Piano Day was founded in 2015 by composer and pianist Nils Frahm, and a group of like-minded others, and it celebrates all things piano – the instrument and those who play it, its extensive repertoire, and other piano-related projects. It takes places each year on 29th March, the 88th day of the year, chosen because the piano has 88 keys.
“Why does the world need a Piano Day? For many reasons. But mostly, because it doesn’t hurt to celebrate the piano and everything around it: performers, composers, piano builders, tuners, movers and most important, the listener.” – Nils Frahm
In a year when pianos in concert halls have largely fallen silent, Piano Day seems even more significant to me. I have to admit a certain estrangement from my own piano – I have not felt much motivation to play over the past year, despite having more time to devote to an instrument which I love, but in spite of this, I have made some new musical discoveries which I would like to share here:
William Grant Still: Woven Silver from Seven Traceries
William Grant Still: Seven Traceries – V. Woven Silver (Mark Boozer, piano)
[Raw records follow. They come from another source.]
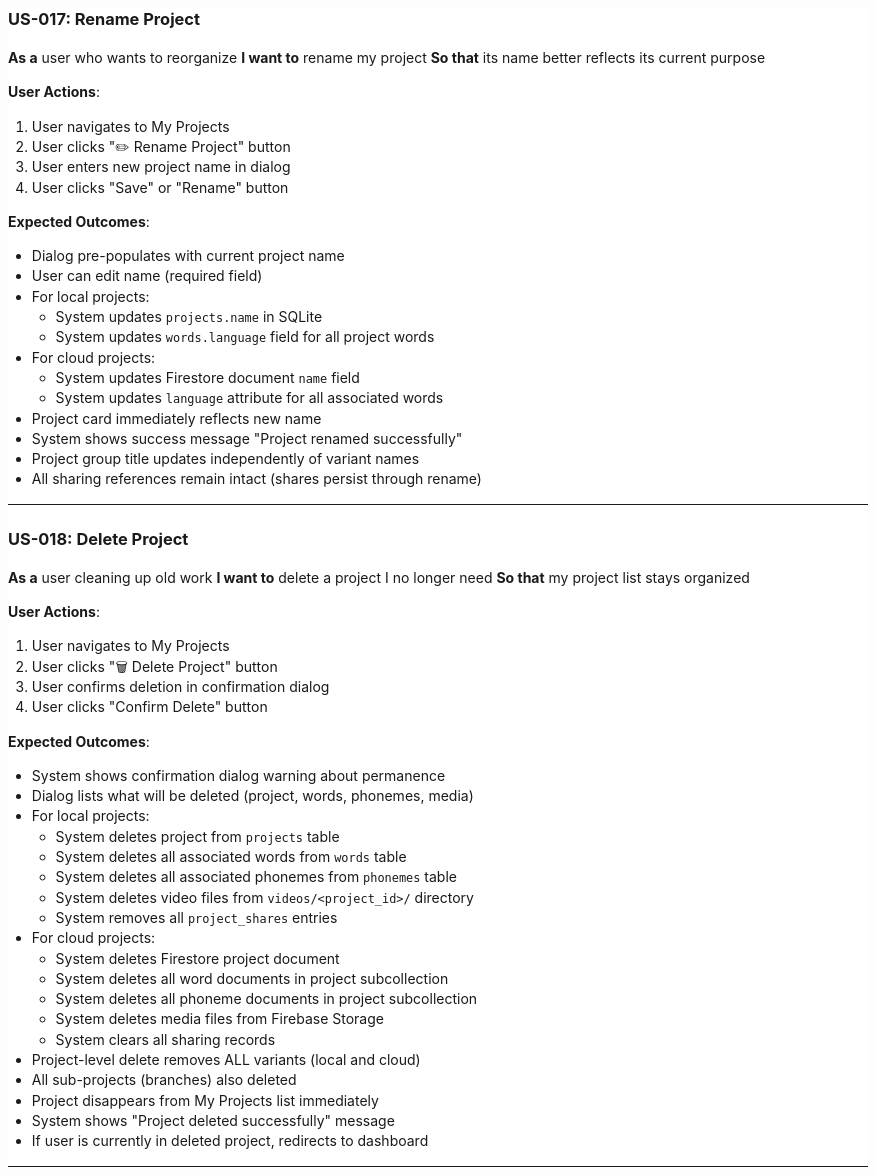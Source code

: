 ### US-017: Rename Project
**As a** user who wants to reorganize
**I want to** rename my project
**So that** its name better reflects its current purpose

**User Actions**:
1. User navigates to My Projects
2. User clicks "✏️ Rename Project" button
3. User enters new project name in dialog
4. User clicks "Save" or "Rename" button

**Expected Outcomes**:
- Dialog pre-populates with current project name
- User can edit name (required field)
- For local projects:
  - System updates `projects.name` in SQLite
  - System updates `words.language` field for all project words
- For cloud projects:
  - System updates Firestore document `name` field
  - System updates `language` attribute for all associated words
- Project card immediately reflects new name
- System shows success message "Project renamed successfully"
- Project group title updates independently of variant names
- All sharing references remain intact (shares persist through rename)

---

### US-018: Delete Project
**As a** user cleaning up old work
**I want to** delete a project I no longer need
**So that** my project list stays organized

**User Actions**:
1. User navigates to My Projects
2. User clicks "🗑️ Delete Project" button
3. User confirms deletion in confirmation dialog
4. User clicks "Confirm Delete" button

**Expected Outcomes**:
- System shows confirmation dialog warning about permanence
- Dialog lists what will be deleted (project, words, phonemes, media)
- For local projects:
  - System deletes project from `projects` table
  - System deletes all associated words from `words` table
  - System deletes all associated phonemes from `phonemes` table
  - System deletes video files from `videos/<project_id>/` directory
  - System removes all `project_shares` entries
- For cloud projects:
  - System deletes Firestore project document
  - System deletes all word documents in project subcollection
  - System deletes all phoneme documents in project subcollection
  - System deletes media files from Firebase Storage
  - System clears all sharing records
- Project-level delete removes ALL variants (local and cloud)
- All sub-projects (branches) also deleted
- Project disappears from My Projects list immediately
- System shows "Project deleted successfully" message
- If user is currently in deleted project, redirects to dashboard

---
A chance hearing of this piece on BBC Radio 3 one morning led me to listen to the entire suite and order the sheet music direct from William Grant Still’s estate in the US.
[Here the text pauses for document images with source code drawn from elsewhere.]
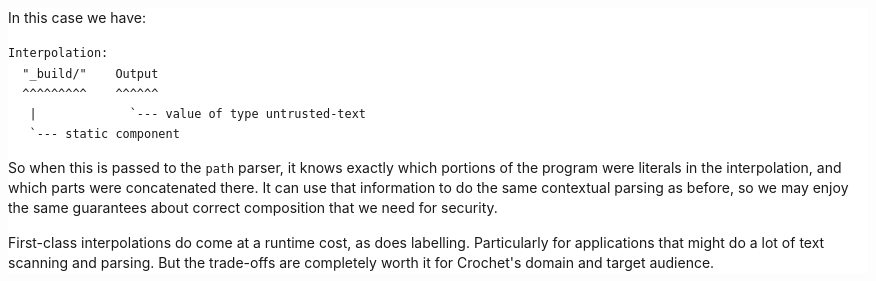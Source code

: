 In this case we have:

```
Interpolation:
  "_build/"    Output
  ^^^^^^^^^    ^^^^^^
   |             `--- value of type untrusted-text
   `--- static component
```

So when this is passed to the `path` parser, it knows exactly which portions
of the program were literals in the interpolation, and which parts were
concatenated there. It can use that information to do the same contextual
parsing as before, so we may enjoy the same guarantees about correct
composition that we need for security.

First-class interpolations do come at a runtime cost, as does labelling.
Particularly for applications that might do a lot of text scanning and
parsing. But the trade-offs are completely worth it for Crochet's domain
and target audience.



[unicode-quora]: https://www.quora.com/How-do-you-get-the-last-character-of-a-string-in-JavaScript/answer/Quildreen-Motta

[injection]: https://security.googleblog.com/2009/03/reducing-xss-by-way-of-automatic.html

[jeeves]: https://projects.csail.mit.edu/jeeves/download.php

[ocap]: https://robotlolita.me/diary/2021/04/why-crochet-is-oop/

[e]: https://en.wikipedia.org/wiki/E_(programming_language)

[quasi]: http://www.erights.org/elang/grammar/quasi-overview.html

[template]: https://developer.mozilla.org/en-US/docs/Web/JavaScript/Reference/Template_literals

[monads]: https://typelevel.org/cats/datatypes/freemonad.html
Jean-Henri d’Anglebert: Chaconne
Jean-Henri d’Anglebert: Chaconne (Alexandre Tharaud, piano)
Another piece which I discovered via BBC Radio 3, listening late one evening.
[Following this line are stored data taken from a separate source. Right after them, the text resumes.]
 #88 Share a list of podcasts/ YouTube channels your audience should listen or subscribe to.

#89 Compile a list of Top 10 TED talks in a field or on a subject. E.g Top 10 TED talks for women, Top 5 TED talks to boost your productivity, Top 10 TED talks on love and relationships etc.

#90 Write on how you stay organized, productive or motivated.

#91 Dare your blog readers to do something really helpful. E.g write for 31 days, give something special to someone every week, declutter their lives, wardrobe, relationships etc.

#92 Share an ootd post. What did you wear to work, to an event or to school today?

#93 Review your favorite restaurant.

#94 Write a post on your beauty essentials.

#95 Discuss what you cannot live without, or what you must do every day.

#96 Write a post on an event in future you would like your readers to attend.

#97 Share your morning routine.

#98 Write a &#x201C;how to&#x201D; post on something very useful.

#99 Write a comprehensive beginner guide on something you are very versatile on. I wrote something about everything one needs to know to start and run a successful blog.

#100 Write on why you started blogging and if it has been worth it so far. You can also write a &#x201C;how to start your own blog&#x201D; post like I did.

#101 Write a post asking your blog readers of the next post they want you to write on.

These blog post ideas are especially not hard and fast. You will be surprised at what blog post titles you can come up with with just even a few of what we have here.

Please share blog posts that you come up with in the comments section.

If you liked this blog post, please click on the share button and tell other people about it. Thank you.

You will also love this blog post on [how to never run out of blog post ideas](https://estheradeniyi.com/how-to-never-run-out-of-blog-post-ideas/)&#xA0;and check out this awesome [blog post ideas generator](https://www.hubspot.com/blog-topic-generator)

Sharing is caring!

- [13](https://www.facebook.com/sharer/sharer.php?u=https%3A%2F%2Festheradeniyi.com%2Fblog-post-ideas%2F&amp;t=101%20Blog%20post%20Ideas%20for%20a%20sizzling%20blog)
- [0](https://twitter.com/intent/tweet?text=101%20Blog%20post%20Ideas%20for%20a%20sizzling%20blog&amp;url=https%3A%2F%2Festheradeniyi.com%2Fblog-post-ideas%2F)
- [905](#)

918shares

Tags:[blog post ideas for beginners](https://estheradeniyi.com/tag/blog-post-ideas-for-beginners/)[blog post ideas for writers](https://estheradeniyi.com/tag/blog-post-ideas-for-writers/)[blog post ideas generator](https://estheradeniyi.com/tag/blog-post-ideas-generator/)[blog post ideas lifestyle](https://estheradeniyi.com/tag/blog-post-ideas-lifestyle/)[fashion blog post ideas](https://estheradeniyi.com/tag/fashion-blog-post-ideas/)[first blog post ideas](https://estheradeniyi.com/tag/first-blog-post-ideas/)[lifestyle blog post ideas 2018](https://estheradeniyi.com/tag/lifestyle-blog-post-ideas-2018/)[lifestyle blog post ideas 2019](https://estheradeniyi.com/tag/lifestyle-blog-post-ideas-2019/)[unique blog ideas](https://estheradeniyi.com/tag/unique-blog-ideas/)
Rachel Grimes: Every Morning, Birds from The Book of Leaves
A pretty, atmospheric miniature.
Madeleine Dring: Blue Air from Colour Suite
Madeleine Dring: Colour Suite – IV. Blue air (Leigh Kaplan, piano)
Last year I was asked to contribute teaching and performance notes for the new piano syllabus of one of the UK’s leading music exam boards, and this was one of the pieces for which I wrote notes. I like its lazy swinging rhythms and piquant, jazz harmonies.
William Susman: Quiet Rhythms: Prologue & Action No. 9
William Susman: Quiet Rhythms: Prologue and Action No. 9 (Erika Tazawa, piano)
This piece appeared in one of those “if you liked that, you’ll like this” playlists which the Spotify algorithm creates based on one’s listening.
Bill Evans: Some Other Time
This is very similar to Evans’ Peace Piece, which I play quite frequently, and it shares its tranquillity and ostinato bass.
Lowell Liebermann: Allegro Moderato from Gargoyles
Lowell Liebermann: Gargoyles, Op. 29 – III. Allegro moderato (Lowell Liebermann, piano)
Another chance discovery, the sheet music for this piece by American composer and pianist Lowell Liebermann was included in an issue of International Piano magazine. It’s been on my piano for a while, but I haven’t yet got round to learning it properly, beyond a brief sight-read.
Martinů: Film en miniature, H. 148: III. Berceuse
Bohuslav Martinů: Film en miniature, H. 148: III. Berceuse (Bertrand Chamayou, piano)
I don’t know very much of Martinů’s piano music and I discovered this piece through French pianist Bertrand Chamayou’s wonderful Lullabies album (one of my favourite albums of 2020).
Moondog: Elf Dance
American composer Moondog (Louis Thomas Hardin, May 26, 1916 – September 8, 1999) was blind from the age of 16 and wrote most of his music in Braille. I like the Baroque/folksy flavours of this miniature, which appears on Vanessa Wagner’s disc Inland.
Listening back through these selections, I notice that most have a rather meditative or ambient quality, perhaps reflecting my taste for quieter, more reflective music during the past year.